Canada has reached “a critical turning point” as the high cost of living and housing in this country push more people below the poverty line, says a report out today from Food Banks Canada.

According to the 2024 Poverty Report Cards, almost half of people nationally feel financially worse off than last year and one in four are suffering from food insecurity.

“Food Bank Canada’s 2024 Report Cards show that people in Canada, from coast to coast, are struggling to keep up with the rising cost of living, said Food Banks Canada chief executive Kirstin Beardsley.

“Though deeply concerning, these results are sadly unsurprising to the thousands of food banks across the country who have seen a 50 per cent increase in visits since 2021.”

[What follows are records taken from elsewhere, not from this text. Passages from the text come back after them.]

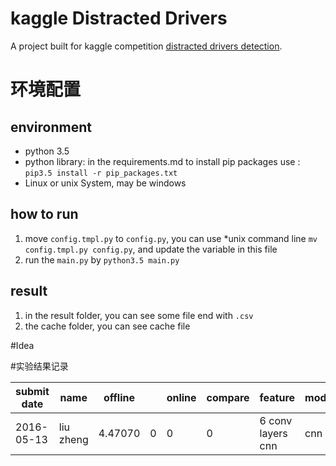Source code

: # kaggle Distracted Drivers
A project built for kaggle competition [distracted drivers detection](https://www.kaggle.com/c/state-farm-distracted-driver-detection).

# 环境配置

## environment

* python 3.5
* python library:
    in the requirements.md
    to install pip packages use : `pip3.5 install -r pip_packages.txt`
* Linux or unix System, may be windows
    
## how to run
1. move `config.tmpl.py` to `config.py`, you can use *unix command line `mv config.tmpl.py config.py`, and update the variable in this file 
2. run the `main.py` by `python3.5 main.py`

## result

1. in the result folder, you can see some file end with `.csv`
2. the cache folder, you can see cache file

#Idea



#实验结果记录

| submit date | name | offline |          | online  |   compare  |feature                  | model                   | other trick                                   | comments |
| ---------- |-------- | --------|---------|---------|------------|-------------------------|-------------------------|-----------------------------------------------|----------|
| 2016-05-13  | liu zheng | 4.47070 |  0       | 0 |    0       |   6 conv layers cnn  | cnn   | mirror,rotate,resize 64x64                            | what a shame.... |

One in 10 Canadians now live in poverty by the latest data, up substantially from just a few years ago, said the report.

It wasn’t always so. Between 2015 and 2020, Canada saw the most dramatic decline in poverty on record, with the rate dropping from over 14 per cent to 6.4 per cent, the report said.

But in 2022 poverty rates began to climb as the economy was buffeted by a series of challenges. Rising interest rates, though aimed at taming inflation, hit lower-income households the hardest, rapid population growth put pressure on social services and rents soared, increasing the share of income households needed to dedicate to housing.

Between February and April of this year, 25 per cent of people aged 18 to 24 went to a food charity because of lack of money.

The report lays out policy recommendations for Canada and each province designed to alleviate poverty, ranging from rent controls to youth employment programs to ramping up social assistance.

But so far governments aren’t rising to the challenge, said Food Banks Canada.

The report downgrades Canada from a D to D-, signalling that people are struggling more in 2024 with poverty and the cost of living than they did in 2023.

The country also received failing grades for housing affordability, access to health care and adequacy of government supports.

The study found that across Canada 47 per cent of people had difficulty navigating the tax system and didn’t know what tax benefits they were eligible for.

A quarter of Canadians said they struggle to access the social services they need.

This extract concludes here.